Only lines with the string "siguiente" are wanted. Pull them out of the data.

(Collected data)
****************

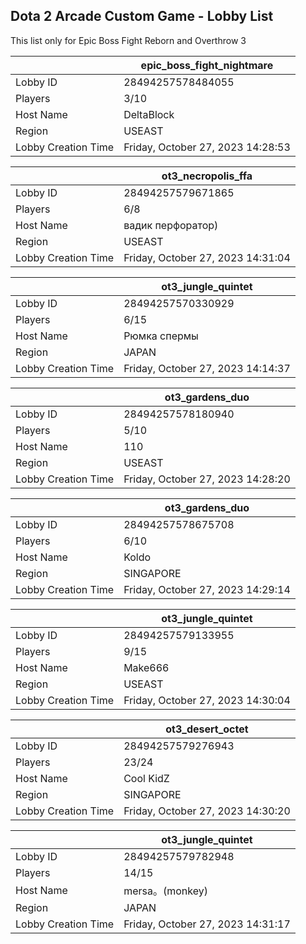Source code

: ## Dota 2 Arcade Custom Game - Lobby List

This list only for Epic Boss Fight Reborn and Overthrow 3

|  | epic_boss_fight_nightmare |
| ------ | ------ |
| Lobby ID | 28494257578484055 |
| Players | 3/10 |
| Host Name | DeltaBlock |
| Region | USEAST |
| Lobby Creation Time | Friday, October 27, 2023 14:28:53 |


|  | ot3_necropolis_ffa |
| ------ | ------ |
| Lobby ID | 28494257579671865 |
| Players | 6/8 |
| Host Name | вадик перфоратор) |
| Region | USEAST |
| Lobby Creation Time | Friday, October 27, 2023 14:31:04 |


|  | ot3_jungle_quintet |
| ------ | ------ |
| Lobby ID | 28494257570330929 |
| Players | 6/15 |
| Host Name | Рюмка спермы |
| Region | JAPAN |
| Lobby Creation Time | Friday, October 27, 2023 14:14:37 |


|  | ot3_gardens_duo |
| ------ | ------ |
| Lobby ID | 28494257578180940 |
| Players | 5/10 |
| Host Name | 110 |
| Region | USEAST |
| Lobby Creation Time | Friday, October 27, 2023 14:28:20 |


|  | ot3_gardens_duo |
| ------ | ------ |
| Lobby ID | 28494257578675708 |
| Players | 6/10 |
| Host Name | Koldo |
| Region | SINGAPORE |
| Lobby Creation Time | Friday, October 27, 2023 14:29:14 |


|  | ot3_jungle_quintet |
| ------ | ------ |
| Lobby ID | 28494257579133955 |
| Players | 9/15 |
| Host Name | Make666 |
| Region | USEAST |
| Lobby Creation Time | Friday, October 27, 2023 14:30:04 |


|  | ot3_desert_octet |
| ------ | ------ |
| Lobby ID | 28494257579276943 |
| Players | 23/24 |
| Host Name | Cool KidZ |
| Region | SINGAPORE |
| Lobby Creation Time | Friday, October 27, 2023 14:30:20 |


|  | ot3_jungle_quintet |
| ------ | ------ |
| Lobby ID | 28494257579782948 |
| Players | 14/15 |
| Host Name | mersa。(monkey) |
| Region | JAPAN |
| Lobby Creation Time | Friday, October 27, 2023 14:31:17 |


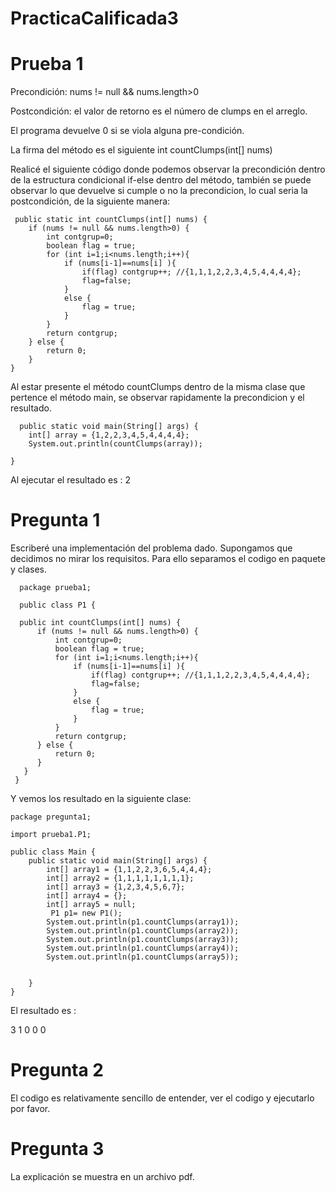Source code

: # PracticaCalificada3
#  Prueba 1
   Precondición: nums != null && nums.length>0

   Postcondición: el valor de retorno es  el número de clumps en el arreglo.

   El programa devuelve 0 si se viola alguna pre-condición.

   La firma del método es el siguiente  int countClumps(int[] nums)

   Realicé el siguiente código donde podemos observar la precondición dentro de la estructura condicional if-else dentro del
   método, también se puede observar lo que devuelve si cumple o no la precondicion, lo cual seria la postcondición, de la
   siguiente manera:

     public static int countClumps(int[] nums) {
        if (nums != null && nums.length>0) {
            int contgrup=0;
            boolean flag = true;
            for (int i=1;i<nums.length;i++){
                if (nums[i-1]==nums[i] ){
                    if(flag) contgrup++; //{1,1,1,2,2,3,4,5,4,4,4,4};
                    flag=false;
                }
                else {
                    flag = true;
                }
            }
            return contgrup;
        } else {
            return 0;
        }
    }

   Al estar presente el método countClumps dentro de la misma clase que pertence el método main, se observar rapidamente la precondicion 
   y el resultado.

      public static void main(String[] args) {
        int[] array = {1,2,2,3,4,5,4,4,4,4};
        System.out.println(countClumps(array));

    }

   Al ejecutar el resultado es : 2

    
  #  Pregunta 1 

  Escriberé una implementación del problema dado. Supongamos que decidimos no mirar los requisitos.
  Para ello separamos el codigo en paquete y clases.
  
      package prueba1;
  
      public class P1 {
  
      public int countClumps(int[] nums) {
          if (nums != null && nums.length>0) {
              int contgrup=0;
              boolean flag = true;
              for (int i=1;i<nums.length;i++){
                  if (nums[i-1]==nums[i] ){
                      if(flag) contgrup++; //{1,1,1,2,2,3,4,5,4,4,4,4};
                      flag=false;
                  }
                  else {
                      flag = true;
                  }
              }
              return contgrup;
          } else {
              return 0;
          }
       }
     }

Y vemos los resultado en la siguiente clase:

    package pregunta1;
    
    import prueba1.P1;
    
    public class Main {
        public static void main(String[] args) {
            int[] array1 = {1,1,2,2,3,6,5,4,4,4};
            int[] array2 = {1,1,1,1,1,1,1,1};
            int[] array3 = {1,2,3,4,5,6,7};
            int[] array4 = {};
            int[] array5 = null;
             P1 p1= new P1();
            System.out.println(p1.countClumps(array1));
            System.out.println(p1.countClumps(array2));
            System.out.println(p1.countClumps(array3));
            System.out.println(p1.countClumps(array4));
            System.out.println(p1.countClumps(array5));
    
    
        }
    }
El resultado es :

  3
  1
  0
  0
  0

#  Pregunta 2

 El codigo es relativamente sencillo de entender, ver el codigo y ejecutarlo por favor.

 
#  Pregunta 3

La explicación se muestra en un archivo pdf.
  
    
      
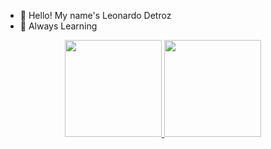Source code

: - 👋 Hello! My name's Leonardo Detroz
- 🌱 Always Learning



<div align="center">
  <a href="https://github.com/Dev-Detroz">
  <img height="155em" src="https://github-readme-stats-sigma-five.vercel.app/api?username=Dev-Detroz&show_icons=true&theme=dark&include_all_commits=true&count_private=true"/>
  <img height="155em" src="https://github-readme-stats-sigma-five.vercel.app/api/top-langs/?username=Dev-Detroz&layout=compact&langs_count=7&theme=dark"/>
  </a>
</div>
  
<!-- <div style="display: inline_block"><br> -->
<!--   <img align="center" alt="Rafa-Js" height="30" width="40" src="https://raw.githubusercontent.com/devicons/devicon/master/icons/javascript/javascript-plain.svg"> -->
<!-- </div> -->
  
<!-- <div>  -->
<!--  <a href="" target="_blank"><img src="https://img.shields.io/badge/YouTube-FF0000?style=for-the-badge&logo=youtube&logoColor=white" target="_blank"></a> -->
<!--  <a href="" target="_blank"><img src="https://img.shields.io/badge/-Instagram-%23E4405F?style=for-the-badge&logo=instagram&logoColor=white" target="_blank"></a> -->
<!--  <a href="" target="_blank"><img src="https://img.shields.io/badge/Twitch-9146FF?style=for-the-badge&logo=twitch&logoColor=white" target="_blank"></a> -->
<!--  <a href="" target="_blank"><img src="https://img.shields.io/badge/Discord-7289DA?style=for-the-badge&logo=discord&logoColor=white" target="_blank"></a>  -->
<!--  <a href=""><img src="https://img.shields.io/badge/-Gmail-%23333?style=for-the-badge&logo=gmail&logoColor=white" target="_blank"></a> -->
<!--  <a href="" target="_blank"><img src="https://img.shields.io/badge/-LinkedIn-%230077B5?style=for-the-badge&logo=linkedin&logoColor=white" target="_blank"></a>  -->
<!-- </div> -->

****************

Response to the exercise
   La firma del método es el siguiente  int countClumps(int[] nums)
   Realicé el siguiente código donde podemos observar la precondición dentro de la estructura condicional if-else dentro del
   siguiente manera:
Y vemos los resultado en la siguiente clase:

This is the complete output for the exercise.